== Instructions to follow ==
From top to bottom, reproduce the listing without a single change.

== Provided data ==
--- START ---

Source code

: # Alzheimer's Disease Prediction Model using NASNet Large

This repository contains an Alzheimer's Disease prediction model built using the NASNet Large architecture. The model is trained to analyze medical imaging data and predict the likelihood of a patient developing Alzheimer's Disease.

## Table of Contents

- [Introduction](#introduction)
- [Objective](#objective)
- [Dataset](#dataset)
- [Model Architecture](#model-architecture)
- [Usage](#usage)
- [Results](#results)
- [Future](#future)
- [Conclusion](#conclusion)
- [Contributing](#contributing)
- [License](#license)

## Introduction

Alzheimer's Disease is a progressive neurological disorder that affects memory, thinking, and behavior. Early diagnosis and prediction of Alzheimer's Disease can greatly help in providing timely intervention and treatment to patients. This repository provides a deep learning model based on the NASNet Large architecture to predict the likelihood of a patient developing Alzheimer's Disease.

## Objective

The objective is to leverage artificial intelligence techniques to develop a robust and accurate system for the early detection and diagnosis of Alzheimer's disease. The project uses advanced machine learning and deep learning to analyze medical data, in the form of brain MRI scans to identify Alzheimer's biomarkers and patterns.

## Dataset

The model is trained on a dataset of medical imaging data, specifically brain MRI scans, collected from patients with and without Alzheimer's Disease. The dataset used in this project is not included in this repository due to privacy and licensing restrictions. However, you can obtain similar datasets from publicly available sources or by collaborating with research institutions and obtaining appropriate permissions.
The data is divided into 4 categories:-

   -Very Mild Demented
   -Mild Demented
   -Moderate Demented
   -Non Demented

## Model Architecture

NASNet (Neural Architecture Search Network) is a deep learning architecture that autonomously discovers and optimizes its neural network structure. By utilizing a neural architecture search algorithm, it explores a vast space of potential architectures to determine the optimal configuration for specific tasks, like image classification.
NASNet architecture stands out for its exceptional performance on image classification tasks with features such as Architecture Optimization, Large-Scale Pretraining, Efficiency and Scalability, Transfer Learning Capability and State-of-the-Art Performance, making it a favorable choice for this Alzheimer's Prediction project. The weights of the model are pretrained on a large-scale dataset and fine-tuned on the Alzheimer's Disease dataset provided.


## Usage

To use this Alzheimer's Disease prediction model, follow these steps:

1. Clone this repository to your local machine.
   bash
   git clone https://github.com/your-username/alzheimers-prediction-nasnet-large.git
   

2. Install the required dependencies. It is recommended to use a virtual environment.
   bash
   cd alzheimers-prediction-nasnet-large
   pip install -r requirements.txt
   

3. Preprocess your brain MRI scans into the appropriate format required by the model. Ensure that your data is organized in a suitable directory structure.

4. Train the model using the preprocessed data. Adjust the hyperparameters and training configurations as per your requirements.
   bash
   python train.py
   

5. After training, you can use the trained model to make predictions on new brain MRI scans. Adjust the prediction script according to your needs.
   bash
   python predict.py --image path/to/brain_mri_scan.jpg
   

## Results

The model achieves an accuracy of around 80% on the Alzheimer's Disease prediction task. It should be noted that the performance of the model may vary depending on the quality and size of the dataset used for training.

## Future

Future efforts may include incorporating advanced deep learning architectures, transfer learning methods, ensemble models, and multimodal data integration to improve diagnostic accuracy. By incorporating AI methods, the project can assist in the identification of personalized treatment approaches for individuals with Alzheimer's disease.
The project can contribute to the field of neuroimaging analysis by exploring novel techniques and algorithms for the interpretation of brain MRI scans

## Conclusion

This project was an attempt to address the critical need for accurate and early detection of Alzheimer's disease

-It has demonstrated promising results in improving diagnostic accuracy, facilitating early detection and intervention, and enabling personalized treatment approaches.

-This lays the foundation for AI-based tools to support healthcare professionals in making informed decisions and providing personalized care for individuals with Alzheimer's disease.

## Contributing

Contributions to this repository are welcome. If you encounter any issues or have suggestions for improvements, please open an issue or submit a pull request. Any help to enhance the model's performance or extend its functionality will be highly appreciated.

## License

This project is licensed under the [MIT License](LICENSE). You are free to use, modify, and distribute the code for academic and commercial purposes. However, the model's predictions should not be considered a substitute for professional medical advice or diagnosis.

--- END ---

== Result of the exercise ==
Source code

: # Alzheimer's Disease Prediction Model using NASNet Large

This repository contains an Alzheimer's Disease prediction model built using the NASNet Large architecture. The model is trained to analyze medical imaging data and predict the likelihood of a patient developing Alzheimer's Disease.

## Table of Contents

- [Introduction](#introduction)
- [Objective](#objective)
- [Dataset](#dataset)
- [Model Architecture](#model-architecture)
- [Usage](#usage)
- [Results](#results)
- [Future](#future)
- [Conclusion](#conclusion)
- [Contributing](#contributing)
- [License](#license)

## Introduction

Alzheimer's Disease is a progressive neurological disorder that affects memory, thinking, and behavior. Early diagnosis and prediction of Alzheimer's Disease can greatly help in providing timely intervention and treatment to patients. This repository provides a deep learning model based on the NASNet Large architecture to predict the likelihood of a patient developing Alzheimer's Disease.

## Objective

The objective is to leverage artificial intelligence techniques to develop a robust and accurate system for the early detection and diagnosis of Alzheimer's disease. The project uses advanced machine learning and deep learning to analyze medical data, in the form of brain MRI scans to identify Alzheimer's biomarkers and patterns.

## Dataset

The model is trained on a dataset of medical imaging data, specifically brain MRI scans, collected from patients with and without Alzheimer's Disease. The dataset used in this project is not included in this repository due to privacy and licensing restrictions. However, you can obtain similar datasets from publicly available sources or by collaborating with research institutions and obtaining appropriate permissions.
The data is divided into 4 categories:-

   -Very Mild Demented
   -Mild Demented
   -Moderate Demented
   -Non Demented

## Model Architecture

NASNet (Neural Architecture Search Network) is a deep learning architecture that autonomously discovers and optimizes its neural network structure. By utilizing a neural architecture search algorithm, it explores a vast space of potential architectures to determine the optimal configuration for specific tasks, like image classification.
NASNet architecture stands out for its exceptional performance on image classification tasks with features such as Architecture Optimization, Large-Scale Pretraining, Efficiency and Scalability, Transfer Learning Capability and State-of-the-Art Performance, making it a favorable choice for this Alzheimer's Prediction project. The weights of the model are pretrained on a large-scale dataset and fine-tuned on the Alzheimer's Disease dataset provided.


## Usage

To use this Alzheimer's Disease prediction model, follow these steps:

1. Clone this repository to your local machine.
   bash
   git clone https://github.com/your-username/alzheimers-prediction-nasnet-large.git
   

2. Install the required dependencies. It is recommended to use a virtual environment.
   bash
   cd alzheimers-prediction-nasnet-large
   pip install -r requirements.txt
   

3. Preprocess your brain MRI scans into the appropriate format required by the model. Ensure that your data is organized in a suitable directory structure.

4. Train the model using the preprocessed data. Adjust the hyperparameters and training configurations as per your requirements.
   bash
   python train.py
   

5. After training, you can use the trained model to make predictions on new brain MRI scans. Adjust the prediction script according to your needs.
   bash
   python predict.py --image path/to/brain_mri_scan.jpg
   

## Results

The model achieves an accuracy of around 80% on the Alzheimer's Disease prediction task. It should be noted that the performance of the model may vary depending on the quality and size of the dataset used for training.

## Future

Future efforts may include incorporating advanced deep learning architectures, transfer learning methods, ensemble models, and multimodal data integration to improve diagnostic accuracy. By incorporating AI methods, the project can assist in the identification of personalized treatment approaches for individuals with Alzheimer's disease.
The project can contribute to the field of neuroimaging analysis by exploring novel techniques and algorithms for the interpretation of brain MRI scans

## Conclusion

This project was an attempt to address the critical need for accurate and early detection of Alzheimer's disease

-It has demonstrated promising results in improving diagnostic accuracy, facilitating early detection and intervention, and enabling personalized treatment approaches.

-This lays the foundation for AI-based tools to support healthcare professionals in making informed decisions and providing personalized care for individuals with Alzheimer's disease.

## Contributing

Contributions to this repository are welcome. If you encounter any issues or have suggestions for improvements, please open an issue or submit a pull request. Any help to enhance the model's performance or extend its functionality will be highly appreciated.

## License

This project is licensed under the [MIT License](LICENSE). You are free to use, modify, and distribute the code for academic and commercial purposes. However, the model's predictions should not be considered a substitute for professional medical advice or diagnosis.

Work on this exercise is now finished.